XFlow: Benchmarking Flow Behaviors over Graphs
Zijian Zhang, Zonghan Zhang, Zhiqian Chen

TL;DR
XFlow introduces a comprehensive benchmark suite and analytical framework for studying diffusion and flow behaviors on graphs, facilitating cross-disciplinary research and algorithm assessment.
Contribution
The paper presents a novel benchmark suite and a generalized analytical framework for flow behaviors on graphs, addressing the lack of unified evaluation tools in this domain.
Findings
Analysis of current models' strengths and weaknesses
Benchmark suite enables consistent algorithm evaluation
Framework supports diverse flow-related tasks
Abstract
The occurrence of diffusion on a graph is a prevalent and significant phenomenon, as evidenced by the spread of rumors, influenza-like viruses, smart grid failures, and similar events.
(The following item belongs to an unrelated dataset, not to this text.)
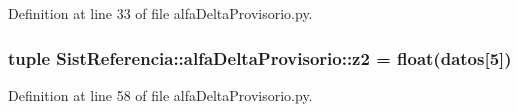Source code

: \-Definition at line 33 of file alfa\-Delta\-Provisorio.\-py.

\subsubsection[{z2}]{\setlength{\rightskip}{0pt plus 5cm}tuple {\bf \-Sist\-Referencia\-::alfa\-Delta\-Provisorio\-::z2} = float({\bf datos}[5])}\label{namespace_sist_referencia_1_1alfa_delta_provisorio_a9ccfdc2094ee8763ebb030c8f424df12}


\-Definition at line 58 of file alfa\-Delta\-Provisorio.\-py.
Comprehending the behaviors of flow is a formidable task, due to the intricate interplay between the distribution of seeds that initiate flow propagation, the propagation model, and the topology of the graph. The study of networks encompasses a diverse range of academic disciplines, including mathematics, physics, social science, and computer science. This interdisciplinary nature of network research is characterized by a high degree of specialization and compartmentalization, and the cooperation facilitated by them is inadequate. From a machine learning standpoint, there is a deficiency in a cohesive platform for assessing algorithms across various domains. One of the primary obstacles to current…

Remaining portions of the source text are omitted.